The insurance industry has been in a marketing arms race for several years, with carriers attempting to outspend, outsmart and outwit each other to increase market share.
Marketing budgets and competition have ballooned, with annual ad spending growing to $8 billion per year across the industry. This dramatic run up has created a ‘new normal’ in insurance marketing.
Along the way, consumer behavior and online shopping trends have been evolving as well. In particular, comparison shopping is now an everyday reality for most consumers. There's now a seemingly endless supply of comparison websites giving consumers easy access to purchase options across just about every industry.
Consumers have a powerful, consumer-friendly internet at their fingertips making them more informed than any generation before them.

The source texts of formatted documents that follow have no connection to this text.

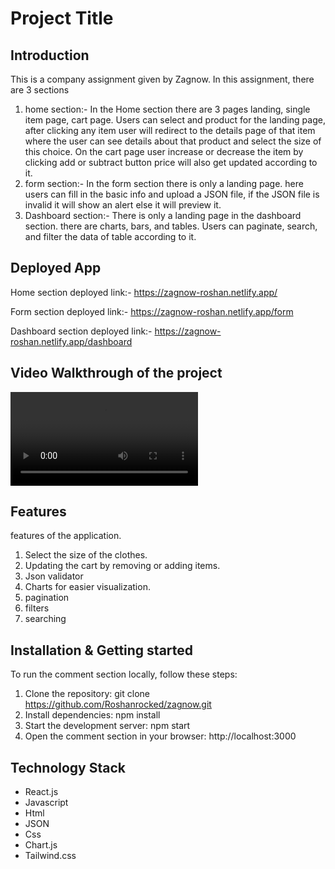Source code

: # Project Title

## Introduction

This is a company assignment given by Zagnow. In this assignment, there are 3 sections

1. home section:- In the Home section there are 3 pages landing, single item page, cart page. Users can select and product for the landing page, after clicking any item user will redirect to the details page of that item where the user can see details about that product and select the size of this choice. On the cart page user increase or decrease the item by clicking add or subtract button price will also get updated according to it.
2. form section:- In the form section there is only a landing page. here users can fill in the basic info and upload a JSON file, if the JSON file is invalid it will show an alert else it will preview it.
3. Dashboard section:- There is only a landing page in the dashboard section. there are charts, bars, and tables. Users can paginate, search, and filter the data of table according to it.

## Deployed App

Home section deployed link:- https://zagnow-roshan.netlify.app/

Form section deployed link:- https://zagnow-roshan.netlify.app/form

Dashboard section deployed link:- https://zagnow-roshan.netlify.app/dashboard

## Video Walkthrough of the project

<video >
<source src='play.mp4'type="video/mp4">
</video>

## Features

features of the application.

1. Select the size of the clothes.
2. Updating the cart by removing or adding items.
3. Json validator
4. Charts for easier visualization.
5. pagination
6. filters
7. searching

## Installation & Getting started

To run the comment section locally, follow these steps:

1. Clone the repository: git clone https://github.com/Roshanrocked/zagnow.git
2. Install dependencies: npm install
3. Start the development server: npm start
4. Open the comment section in your browser: http://localhost:3000

## Technology Stack

- React.js
- Javascript
- Html
- JSON
- Css
- Chart.js
- Tailwind.css
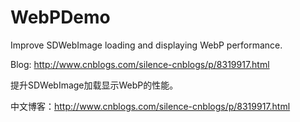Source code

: # WebPDemo

Improve SDWebImage loading and displaying WebP performance.

Blog: http://www.cnblogs.com/silence-cnblogs/p/8319917.html

提升SDWebImage加载显示WebP的性能。

中文博客：http://www.cnblogs.com/silence-cnblogs/p/8319917.html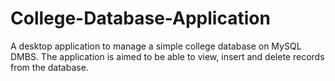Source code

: # College-Database-Application
A desktop application to manage a simple college database on MySQL DMBS. The application is aimed to be able to view, insert and delete records from the database. 
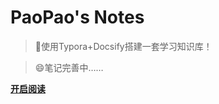 
<!-- _coverpage.md -->


# **PaoPao's Notes**

> 💪使用Typora+Docsify搭建一套学习知识库！

> :smile:笔记完善中……

[**开启阅读**](README.md)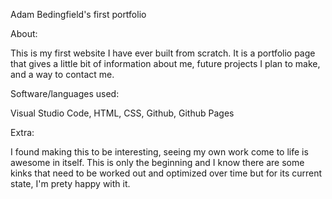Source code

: Adam Bedingfield's first portfolio

About:

This is my first website I have ever built from scratch. It is a portfolio page that gives a little bit of information about me, future projects I plan to make, and a way to contact me.

Software/languages used:

Visual Studio Code, HTML, CSS, Github, Github Pages

Extra:

I found making this to be interesting, seeing my own work come to life is awesome in itself. This is only the beginning and I know there are some kinks that need to be worked out and optimized over time but for its current state, I'm prety happy with it.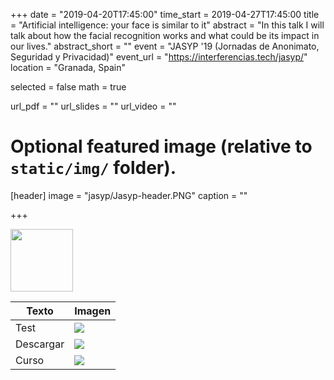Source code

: +++
date = "2019-04-20T17:45:00"
time_start = 2019-04-27T17:45:00
title = "Artificial intelligence: your face is similar to it"
abstract = "In this talk I will talk about how the facial recognition works and what could be its impact in our lives."
abstract_short = ""
event = "JASYP '19 (Jornadas de Anonimato, Seguridad y Privacidad)"
event_url = "https://interferencias.tech/jasyp/"
location = "Granada, Spain"

selected = false
math = true

url_pdf = ""
url_slides = ""
url_video = ""

# Optional featured image (relative to `static/img/` folder).
[header]
image = "jasyp/Jasyp-header.PNG"
caption = ""

+++

<img src="/img/jasyp/jasyp1.jpeg" alt="" width="100"/>

<table>
<thead>
<tr>
	<th>Texto</th>
	<th>Imagen</th>
</tr>
</thead>
<tr>
	<td>Test</td>
	<td><img src="/img/jasyp/jasyp1.jpeg"/></td>
</tr>
<tr>
	<td>Descargar</td>
	<td><img src="/img/jasyp/jasyp2.jpeg"/></td>
</tr>
<tr>
	<td>Curso</td>
	<td><img src="/img/jasyp/jasyp3.jpeg"/></td>
</tr>
</table>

While many carriers are taking some steps to embrace the current marketplace dynamics, a large percentage are still not fully capitalizing on this shift in consumer experience and expectations.
There's one company, however, whose approach to the consumer experience offers an interesting and profitable path forward for insurance carriers — Amazon.
What Amazon learned
Amazon has been innovating all aspects of the retail model since their inception, with a strong emphasis on improving the consumer experience. In particular, Amazon definitely understands that comparison shopping is now a way of life and they have taken steps to accommodate consumers. The retailer knows that even if every visitor to their site is not interested in one of their products, they are still interested in making a purchase.
Shoppers are actively searching for something when they visit a site like Amazon, and that subtle distinction in the way they view their website visitors has helped Amazon learn an invaluable lesson about how to help the consumer and improve the overall bottom line in the process.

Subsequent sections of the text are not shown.